:: EXTRACTED RECORDS ::
****************************************

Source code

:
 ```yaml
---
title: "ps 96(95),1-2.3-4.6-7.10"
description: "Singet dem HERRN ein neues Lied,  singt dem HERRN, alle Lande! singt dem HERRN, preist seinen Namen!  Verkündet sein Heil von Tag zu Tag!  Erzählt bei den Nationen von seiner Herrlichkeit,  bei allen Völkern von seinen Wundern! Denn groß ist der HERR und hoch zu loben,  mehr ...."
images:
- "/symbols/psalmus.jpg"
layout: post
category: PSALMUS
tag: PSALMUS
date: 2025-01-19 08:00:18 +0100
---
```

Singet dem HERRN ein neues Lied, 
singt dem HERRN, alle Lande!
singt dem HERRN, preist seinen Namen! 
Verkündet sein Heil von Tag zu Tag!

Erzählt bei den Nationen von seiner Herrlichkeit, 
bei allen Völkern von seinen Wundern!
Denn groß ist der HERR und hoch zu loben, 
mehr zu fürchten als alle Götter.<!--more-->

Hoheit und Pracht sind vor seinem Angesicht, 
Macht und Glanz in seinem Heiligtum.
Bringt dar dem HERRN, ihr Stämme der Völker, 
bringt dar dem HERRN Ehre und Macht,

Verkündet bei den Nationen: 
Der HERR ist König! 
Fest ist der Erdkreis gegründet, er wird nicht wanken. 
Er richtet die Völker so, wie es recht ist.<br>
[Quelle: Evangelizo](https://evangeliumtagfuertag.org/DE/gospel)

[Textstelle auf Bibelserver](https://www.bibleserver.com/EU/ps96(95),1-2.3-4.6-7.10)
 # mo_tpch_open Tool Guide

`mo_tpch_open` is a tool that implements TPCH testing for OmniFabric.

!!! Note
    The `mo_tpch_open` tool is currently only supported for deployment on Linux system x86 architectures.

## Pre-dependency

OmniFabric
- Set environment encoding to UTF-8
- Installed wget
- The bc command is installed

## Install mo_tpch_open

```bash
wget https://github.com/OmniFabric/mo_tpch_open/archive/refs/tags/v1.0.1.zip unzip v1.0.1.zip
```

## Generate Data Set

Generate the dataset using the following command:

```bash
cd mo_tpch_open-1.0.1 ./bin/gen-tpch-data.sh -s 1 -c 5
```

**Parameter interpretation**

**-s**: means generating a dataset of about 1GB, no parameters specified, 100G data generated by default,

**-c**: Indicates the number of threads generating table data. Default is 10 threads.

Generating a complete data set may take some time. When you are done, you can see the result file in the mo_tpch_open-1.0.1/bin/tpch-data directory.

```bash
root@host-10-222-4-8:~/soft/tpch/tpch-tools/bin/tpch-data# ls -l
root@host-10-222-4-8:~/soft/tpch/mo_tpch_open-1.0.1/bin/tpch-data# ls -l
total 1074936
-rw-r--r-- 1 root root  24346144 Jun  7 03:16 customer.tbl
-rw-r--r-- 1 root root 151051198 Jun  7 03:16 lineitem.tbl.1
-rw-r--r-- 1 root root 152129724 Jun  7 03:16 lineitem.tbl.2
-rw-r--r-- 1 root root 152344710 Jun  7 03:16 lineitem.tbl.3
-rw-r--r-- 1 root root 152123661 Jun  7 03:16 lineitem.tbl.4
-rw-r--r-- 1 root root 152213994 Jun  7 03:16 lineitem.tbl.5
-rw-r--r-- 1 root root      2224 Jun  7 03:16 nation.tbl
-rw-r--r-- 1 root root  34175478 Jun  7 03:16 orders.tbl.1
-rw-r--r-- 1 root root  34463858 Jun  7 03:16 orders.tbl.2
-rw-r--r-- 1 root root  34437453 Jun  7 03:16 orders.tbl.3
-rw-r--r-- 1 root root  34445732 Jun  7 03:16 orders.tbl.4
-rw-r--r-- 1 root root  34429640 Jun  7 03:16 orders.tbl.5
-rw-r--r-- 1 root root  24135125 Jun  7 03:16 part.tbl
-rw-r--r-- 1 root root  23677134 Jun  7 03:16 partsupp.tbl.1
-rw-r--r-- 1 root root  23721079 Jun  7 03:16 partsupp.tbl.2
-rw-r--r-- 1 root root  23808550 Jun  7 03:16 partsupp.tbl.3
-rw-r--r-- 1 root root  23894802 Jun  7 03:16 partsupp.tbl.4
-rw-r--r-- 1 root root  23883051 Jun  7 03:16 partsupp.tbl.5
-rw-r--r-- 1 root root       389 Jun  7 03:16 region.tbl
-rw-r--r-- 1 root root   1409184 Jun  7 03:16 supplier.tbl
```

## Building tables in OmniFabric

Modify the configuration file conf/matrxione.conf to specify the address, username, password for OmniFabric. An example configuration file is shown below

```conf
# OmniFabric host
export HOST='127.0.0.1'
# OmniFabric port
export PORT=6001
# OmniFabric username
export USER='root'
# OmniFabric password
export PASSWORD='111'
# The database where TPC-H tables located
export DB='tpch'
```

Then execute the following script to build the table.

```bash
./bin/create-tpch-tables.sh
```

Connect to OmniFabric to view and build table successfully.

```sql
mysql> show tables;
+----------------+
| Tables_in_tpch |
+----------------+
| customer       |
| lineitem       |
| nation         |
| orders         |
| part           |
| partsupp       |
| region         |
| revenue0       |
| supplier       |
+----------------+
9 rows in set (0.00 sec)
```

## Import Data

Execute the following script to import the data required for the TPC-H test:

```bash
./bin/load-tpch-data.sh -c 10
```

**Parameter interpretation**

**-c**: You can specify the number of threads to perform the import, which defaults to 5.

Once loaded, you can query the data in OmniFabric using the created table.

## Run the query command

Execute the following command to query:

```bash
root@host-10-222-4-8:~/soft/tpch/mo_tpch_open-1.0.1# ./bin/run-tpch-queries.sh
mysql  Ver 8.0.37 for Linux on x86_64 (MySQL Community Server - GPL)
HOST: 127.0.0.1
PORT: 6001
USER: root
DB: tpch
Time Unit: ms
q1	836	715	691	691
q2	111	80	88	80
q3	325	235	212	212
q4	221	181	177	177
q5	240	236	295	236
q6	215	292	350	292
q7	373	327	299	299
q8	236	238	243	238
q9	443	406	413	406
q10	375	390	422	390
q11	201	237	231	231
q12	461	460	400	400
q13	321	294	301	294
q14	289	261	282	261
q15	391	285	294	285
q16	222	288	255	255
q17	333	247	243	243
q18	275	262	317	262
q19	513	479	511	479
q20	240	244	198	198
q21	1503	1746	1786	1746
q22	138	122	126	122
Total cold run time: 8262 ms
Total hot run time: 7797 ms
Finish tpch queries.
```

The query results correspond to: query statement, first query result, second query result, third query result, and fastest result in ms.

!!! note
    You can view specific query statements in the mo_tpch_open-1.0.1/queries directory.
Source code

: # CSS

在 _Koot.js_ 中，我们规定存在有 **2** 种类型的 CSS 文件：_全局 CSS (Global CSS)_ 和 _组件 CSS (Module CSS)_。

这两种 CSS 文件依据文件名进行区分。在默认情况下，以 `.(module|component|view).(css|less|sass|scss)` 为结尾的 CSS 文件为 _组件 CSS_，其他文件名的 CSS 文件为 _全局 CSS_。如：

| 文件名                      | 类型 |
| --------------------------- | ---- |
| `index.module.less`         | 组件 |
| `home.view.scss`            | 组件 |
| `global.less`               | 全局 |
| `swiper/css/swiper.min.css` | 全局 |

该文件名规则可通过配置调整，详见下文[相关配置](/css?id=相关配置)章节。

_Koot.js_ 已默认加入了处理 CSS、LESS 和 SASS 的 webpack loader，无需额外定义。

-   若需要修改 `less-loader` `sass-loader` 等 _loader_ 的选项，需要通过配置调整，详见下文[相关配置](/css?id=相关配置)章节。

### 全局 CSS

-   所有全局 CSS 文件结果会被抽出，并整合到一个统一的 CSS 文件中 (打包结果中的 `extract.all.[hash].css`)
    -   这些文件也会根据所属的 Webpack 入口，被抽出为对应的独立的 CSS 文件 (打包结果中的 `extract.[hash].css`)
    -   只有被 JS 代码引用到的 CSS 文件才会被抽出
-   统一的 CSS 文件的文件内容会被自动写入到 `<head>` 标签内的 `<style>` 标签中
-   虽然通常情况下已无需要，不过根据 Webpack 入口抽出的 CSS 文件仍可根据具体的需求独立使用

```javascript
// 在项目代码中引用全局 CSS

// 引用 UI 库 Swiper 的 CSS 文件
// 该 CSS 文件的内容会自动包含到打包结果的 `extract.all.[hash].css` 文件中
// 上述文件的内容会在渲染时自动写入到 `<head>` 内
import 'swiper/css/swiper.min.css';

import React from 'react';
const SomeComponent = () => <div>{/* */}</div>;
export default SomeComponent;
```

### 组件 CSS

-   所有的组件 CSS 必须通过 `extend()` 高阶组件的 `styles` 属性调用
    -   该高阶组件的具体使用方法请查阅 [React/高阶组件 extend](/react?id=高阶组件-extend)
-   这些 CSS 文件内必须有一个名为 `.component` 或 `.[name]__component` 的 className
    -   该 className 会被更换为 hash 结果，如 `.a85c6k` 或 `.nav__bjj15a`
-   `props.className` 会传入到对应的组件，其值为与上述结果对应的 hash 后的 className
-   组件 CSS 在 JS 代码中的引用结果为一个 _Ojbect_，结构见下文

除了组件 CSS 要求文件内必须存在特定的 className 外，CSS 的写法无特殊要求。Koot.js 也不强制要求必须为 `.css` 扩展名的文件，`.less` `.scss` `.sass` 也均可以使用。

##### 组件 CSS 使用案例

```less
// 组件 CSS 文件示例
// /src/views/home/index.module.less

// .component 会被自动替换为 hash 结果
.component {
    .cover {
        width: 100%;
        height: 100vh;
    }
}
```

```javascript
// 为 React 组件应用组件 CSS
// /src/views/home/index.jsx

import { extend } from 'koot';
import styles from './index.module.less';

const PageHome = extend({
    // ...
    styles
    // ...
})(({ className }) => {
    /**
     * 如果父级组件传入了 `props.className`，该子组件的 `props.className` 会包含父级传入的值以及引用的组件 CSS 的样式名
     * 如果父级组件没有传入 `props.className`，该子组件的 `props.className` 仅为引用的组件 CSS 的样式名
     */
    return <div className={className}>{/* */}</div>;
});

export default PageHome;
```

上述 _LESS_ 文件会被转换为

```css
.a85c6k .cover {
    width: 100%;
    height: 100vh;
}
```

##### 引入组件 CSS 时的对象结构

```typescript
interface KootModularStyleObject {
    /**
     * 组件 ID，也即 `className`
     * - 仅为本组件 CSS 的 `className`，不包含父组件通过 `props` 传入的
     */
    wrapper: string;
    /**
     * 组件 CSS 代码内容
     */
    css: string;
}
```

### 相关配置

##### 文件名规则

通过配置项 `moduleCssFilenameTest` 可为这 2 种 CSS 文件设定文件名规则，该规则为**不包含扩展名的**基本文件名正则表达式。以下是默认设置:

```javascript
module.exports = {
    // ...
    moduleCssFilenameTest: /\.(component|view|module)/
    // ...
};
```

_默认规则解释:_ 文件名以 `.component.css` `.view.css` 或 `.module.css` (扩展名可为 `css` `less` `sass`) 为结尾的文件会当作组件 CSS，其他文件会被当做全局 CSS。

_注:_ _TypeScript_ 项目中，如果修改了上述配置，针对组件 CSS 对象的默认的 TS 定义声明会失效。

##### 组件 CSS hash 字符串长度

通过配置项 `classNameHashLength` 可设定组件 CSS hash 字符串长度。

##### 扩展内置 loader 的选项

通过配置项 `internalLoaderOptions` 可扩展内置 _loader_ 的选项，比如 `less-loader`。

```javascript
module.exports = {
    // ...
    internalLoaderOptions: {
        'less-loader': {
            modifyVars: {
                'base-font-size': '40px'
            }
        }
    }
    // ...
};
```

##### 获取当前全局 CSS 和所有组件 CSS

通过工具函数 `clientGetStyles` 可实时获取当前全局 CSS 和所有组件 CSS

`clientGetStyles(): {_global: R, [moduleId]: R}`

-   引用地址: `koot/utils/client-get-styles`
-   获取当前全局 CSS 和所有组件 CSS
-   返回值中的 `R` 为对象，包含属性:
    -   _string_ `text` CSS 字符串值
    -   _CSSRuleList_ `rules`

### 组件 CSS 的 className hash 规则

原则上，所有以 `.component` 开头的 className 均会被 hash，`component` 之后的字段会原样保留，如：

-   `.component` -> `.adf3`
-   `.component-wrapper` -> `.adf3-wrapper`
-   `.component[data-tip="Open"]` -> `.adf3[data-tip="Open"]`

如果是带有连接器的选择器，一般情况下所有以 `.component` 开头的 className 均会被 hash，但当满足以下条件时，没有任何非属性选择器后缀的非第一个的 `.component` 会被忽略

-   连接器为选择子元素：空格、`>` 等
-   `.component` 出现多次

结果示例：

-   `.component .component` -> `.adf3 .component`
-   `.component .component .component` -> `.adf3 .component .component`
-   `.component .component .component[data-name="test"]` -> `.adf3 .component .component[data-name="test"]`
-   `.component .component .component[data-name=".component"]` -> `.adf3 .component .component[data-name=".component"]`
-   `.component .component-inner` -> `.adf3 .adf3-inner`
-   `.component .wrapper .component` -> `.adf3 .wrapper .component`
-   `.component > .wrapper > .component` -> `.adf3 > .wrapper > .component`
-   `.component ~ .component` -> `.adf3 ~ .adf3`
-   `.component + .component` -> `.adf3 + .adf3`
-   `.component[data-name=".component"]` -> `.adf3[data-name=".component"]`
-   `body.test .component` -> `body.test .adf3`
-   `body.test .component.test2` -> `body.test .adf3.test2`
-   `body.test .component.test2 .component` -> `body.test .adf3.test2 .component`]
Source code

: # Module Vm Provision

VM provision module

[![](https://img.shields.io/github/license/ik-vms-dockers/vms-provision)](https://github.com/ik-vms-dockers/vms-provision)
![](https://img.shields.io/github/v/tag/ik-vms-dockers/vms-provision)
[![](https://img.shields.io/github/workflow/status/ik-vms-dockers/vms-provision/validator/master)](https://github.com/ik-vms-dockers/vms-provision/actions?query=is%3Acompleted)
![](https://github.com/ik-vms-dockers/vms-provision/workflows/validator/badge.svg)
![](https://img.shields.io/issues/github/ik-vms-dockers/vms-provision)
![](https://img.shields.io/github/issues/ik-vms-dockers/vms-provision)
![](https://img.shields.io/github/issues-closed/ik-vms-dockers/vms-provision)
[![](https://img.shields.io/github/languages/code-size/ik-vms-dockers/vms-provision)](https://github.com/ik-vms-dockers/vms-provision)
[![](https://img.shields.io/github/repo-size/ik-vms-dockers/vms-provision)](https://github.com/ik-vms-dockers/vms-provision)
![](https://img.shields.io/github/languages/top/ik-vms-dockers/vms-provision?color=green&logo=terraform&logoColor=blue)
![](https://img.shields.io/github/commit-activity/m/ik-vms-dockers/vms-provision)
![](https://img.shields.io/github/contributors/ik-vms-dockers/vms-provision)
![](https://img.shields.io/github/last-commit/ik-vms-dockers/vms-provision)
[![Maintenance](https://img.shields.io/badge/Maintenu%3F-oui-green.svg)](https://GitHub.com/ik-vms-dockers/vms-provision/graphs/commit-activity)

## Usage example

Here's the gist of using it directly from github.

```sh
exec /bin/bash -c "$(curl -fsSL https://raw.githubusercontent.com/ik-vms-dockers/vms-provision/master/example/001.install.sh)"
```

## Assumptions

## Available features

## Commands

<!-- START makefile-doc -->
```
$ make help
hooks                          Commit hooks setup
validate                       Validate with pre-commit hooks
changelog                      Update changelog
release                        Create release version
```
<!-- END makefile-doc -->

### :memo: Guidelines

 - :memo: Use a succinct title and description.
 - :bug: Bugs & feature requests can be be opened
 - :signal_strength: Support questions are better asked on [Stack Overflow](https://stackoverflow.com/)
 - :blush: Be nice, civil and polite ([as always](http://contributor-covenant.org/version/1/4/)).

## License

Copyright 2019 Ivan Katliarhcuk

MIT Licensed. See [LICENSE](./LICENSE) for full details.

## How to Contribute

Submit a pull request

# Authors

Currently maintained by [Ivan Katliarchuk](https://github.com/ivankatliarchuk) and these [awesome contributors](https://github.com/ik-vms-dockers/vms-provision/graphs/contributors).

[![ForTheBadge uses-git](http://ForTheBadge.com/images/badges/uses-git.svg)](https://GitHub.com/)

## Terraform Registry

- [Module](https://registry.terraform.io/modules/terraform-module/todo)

****************************************

:: DESCRIPTION OF THE TASK ::
Determine the number of lines in the records that contain the word "lineitem", and provide that number alone.

:: EXERCISE OUTPUT ::
6